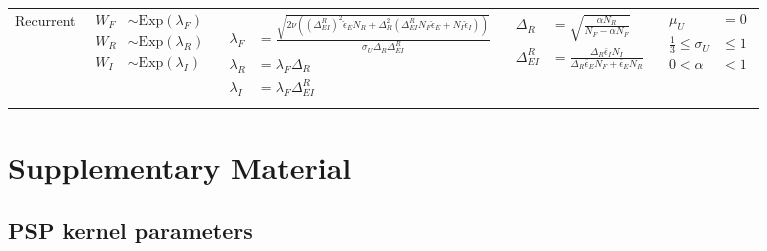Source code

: \documentclass[11pt,a4paper]{article}
\begin{document}
\begin{refsection}
\begin{sidewaystable}[htpb]
\begin{tabularx}{\textheight}{@{\extracolsep{\fill}}lllll}
\addlinespace
\midrule
\addlinespace
Recurrent
& $\begin{aligned}
        W_F &\sim \mathrm{Exp}\left(\lambda_F\right)\\
        W_R &\sim \mathrm{Exp}\left(\lambda_R\right)\\
        W_I &\sim \mathrm{Exp}\left(\lambda_I\right)
   \end{aligned}$
& $\begin{aligned} 
            \lambda_F &=  \frac{ \sqrt{2 \nu \left((\Delta_{EI}^{R})^2 \hat\epsilon_E N_R + \Delta_R^2\left(\Delta_{EI}^R N_F \hat\epsilon_E + N_I \hat\epsilon_I \right) \right)} }{ \sigma_U \Delta_{R} \Delta_{EI}^R}\\ 
           \lambda_R &= \lambda_F\Delta_R \\
           \lambda_I &= \lambda_F \Delta_{EI}^R
    \end{aligned}$
& $ \begin{aligned}
    \Delta_{R} &= \sqrt{ \frac{\alpha N_R}{N_F - \alpha N_F} }\\
    \Delta_{EI}^R &= \frac{ \Delta_R \bar\epsilon_I N_I }{\Delta_R \bar\epsilon_E N_F + \bar\epsilon_E N_R}
\end{aligned}$
& $\begin{aligned}
    \mu_U&=0\\ 
    \frac{1}{3}\le\sigma_U&\le 1\\ 
    0<\alpha&<1
\end{aligned}$
\\
\addlinespace
\bottomrule
\end{tabularx}
\label{stab:dalian_init}
\end{sidewaystable}
 
\clearpage
\section*{Supplementary Material}



\subsection{PSP kernel parameters} 
\label{sup:kernel}


\end{refsection}
\end{document}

----

Exercise:
Restate the data above word for word. Do not include the images.

Task result:
Source code

: \documentclass[11pt,a4paper]{article}
\begin{document}
\begin{refsection}
\begin{sidewaystable}[htpb]
\begin{tabularx}{\textheight}{@{\extracolsep{\fill}}lllll}
\addlinespace
\midrule
\addlinespace
Recurrent
& $\begin{aligned}
        W_F &\sim \mathrm{Exp}\left(\lambda_F\right)\\
        W_R &\sim \mathrm{Exp}\left(\lambda_R\right)\\
        W_I &\sim \mathrm{Exp}\left(\lambda_I\right)
   \end{aligned}$
& $\begin{aligned} 
            \lambda_F &=  \frac{ \sqrt{2 \nu \left((\Delta_{EI}^{R})^2 \hat\epsilon_E N_R + \Delta_R^2\left(\Delta_{EI}^R N_F \hat\epsilon_E + N_I \hat\epsilon_I \right) \right)} }{ \sigma_U \Delta_{R} \Delta_{EI}^R}\\ 
           \lambda_R &= \lambda_F\Delta_R \\
           \lambda_I &= \lambda_F \Delta_{EI}^R
    \end{aligned}$
& $ \begin{aligned}
    \Delta_{R} &= \sqrt{ \frac{\alpha N_R}{N_F - \alpha N_F} }\\
    \Delta_{EI}^R &= \frac{ \Delta_R \bar\epsilon_I N_I }{\Delta_R \bar\epsilon_E N_F + \bar\epsilon_E N_R}
\end{aligned}$
& $\begin{aligned}
    \mu_U&=0\\ 
    \frac{1}{3}\le\sigma_U&\le 1\\ 
    0<\alpha&<1
\end{aligned}$
\\
\addlinespace
\bottomrule
\end{tabularx}
\label{stab:dalian_init}
\end{sidewaystable}
 
\clearpage
\section*{Supplementary Material}



\subsection{PSP kernel parameters} 
\label{sup:kernel}


\end{refsection}
\end{document}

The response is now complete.